WORK TO BE COMPLETED: What lines of the data below hold "other"? Show them.

ENTRIES SHOWN:
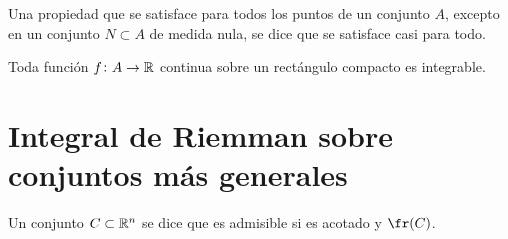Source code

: \begin{defi}
	Una propiedad que se satisface para todos los puntos de un conjunto $A$,
	excepto en un conjunto $N \subset A$ de medida nula, se dice que se satisface
	casi para todo.
\end{defi}

\begin{prop}
	Toda función $f \colon A \to \mathbb{R}$ continua sobre un rectángulo compacto es
	integrable.
\end{prop}

\section{Integral de Riemman sobre conjuntos más generales}

 \begin{defi}
  Un conjunto $C \subset \mathbb{R}^n$ se dice que es admisible si es acotado y $\fr(C)$.
 \end{defi}
 
 

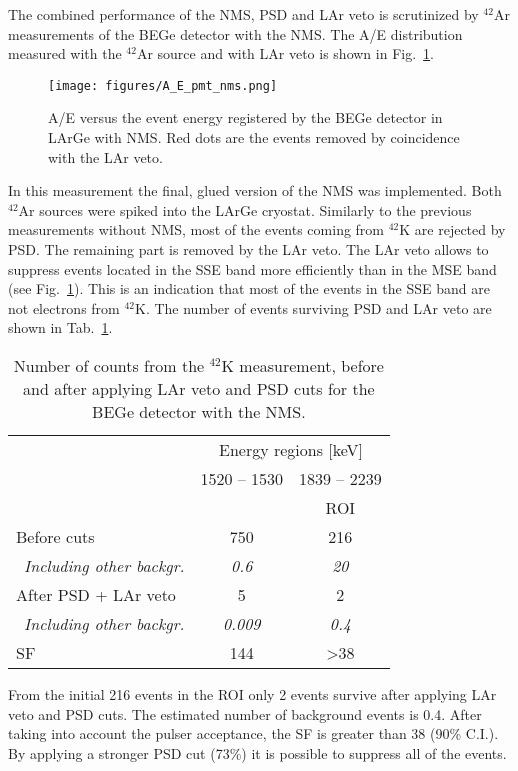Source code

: \documentclass[twocolumn,epjc3]{svjour3}
\newcommand{\LArGe} {{{LArGe}\xspace}}
\newcommand{\I}[2]{$^{#1}$#2}
\begin{document}
The combined performance of the NMS, PSD and LAr veto is scrutinized by \I{42}{Ar} measurements of the BEGe detector with the NMS. The A/E distribution measured with the \I{42}{Ar} source and with LAr veto is shown in Fig.~\ref{fig:ae_pmt_nms}.
%
\begin{figure}
\begin{center}
    \texttt{[image: figures/A\_E\_pmt\_nms.png]}
     \caption{\label{fig:ae_pmt_nms}A/E versus the event energy registered by the BEGe detector in \LArGe{} with NMS. Red dots are the events removed by coincidence with the LAr veto.}
\end{center}
\end{figure}
%
In this measurement the final, glued version of the NMS was implemented. Both \I{42}{Ar} sources were spiked into the \LArGe{} cryostat. Similarly to the previous measurements without NMS, most of the events coming from \I{42}{K} are rejected by PSD. The remaining part is removed by the LAr veto. The LAr veto allows to suppress events located in the SSE band more efficiently than in the MSE band (see Fig.~\ref{fig:ae_pmt_nms}). This is an indication that most of the events in the SSE band are not electrons from \I{42}{K}. The number of events surviving PSD and LAr veto are shown in Tab.~\ref{tab:suppress3}.
\begin{table}
  \begin{center}
    \caption{\label{tab:suppress3}Number of counts from the \I{42}{K} measurement, before and after applying LAr veto and PSD cuts for the BEGe detector with the NMS.}
\begin{tabular}{lcc}
\toprule
 & \multicolumn{2}{c}{Energy regions [keV]} \\
 & 1520 -- 1530 & 1839 -- 2239 \\[1mm]
 &  & ROI \\
\hline
Before cuts & 750 & 216 \\
~\textit{Including other backgr.} & \textit{0.6}  & \textit{20} \\
After PSD + LAr veto & 5 &2 \\
~\textit{Including other backgr.} & \textit{0.009} & \textit{0.4} \\
SF & 144 & \textgreater{38} \\
\bottomrule
\end{tabular}
  \end{center}
\end{table}
From the initial 216 events in the ROI only 2 events survive after applying LAr veto and PSD cuts. The estimated number of background events is 0.4. After taking into account the pulser acceptance, the SF is greater than 38 (90\% C.I.). By applying a stronger PSD cut (73\%) it is possible to suppress all of the events. 
\end{document}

RESPONSE TO THE EXERCISE:
~\textit{Including other backgr.} & \textit{0.6}  & \textit{20} \\
~\textit{Including other backgr.} & \textit{0.009} & \textit{0.4} \\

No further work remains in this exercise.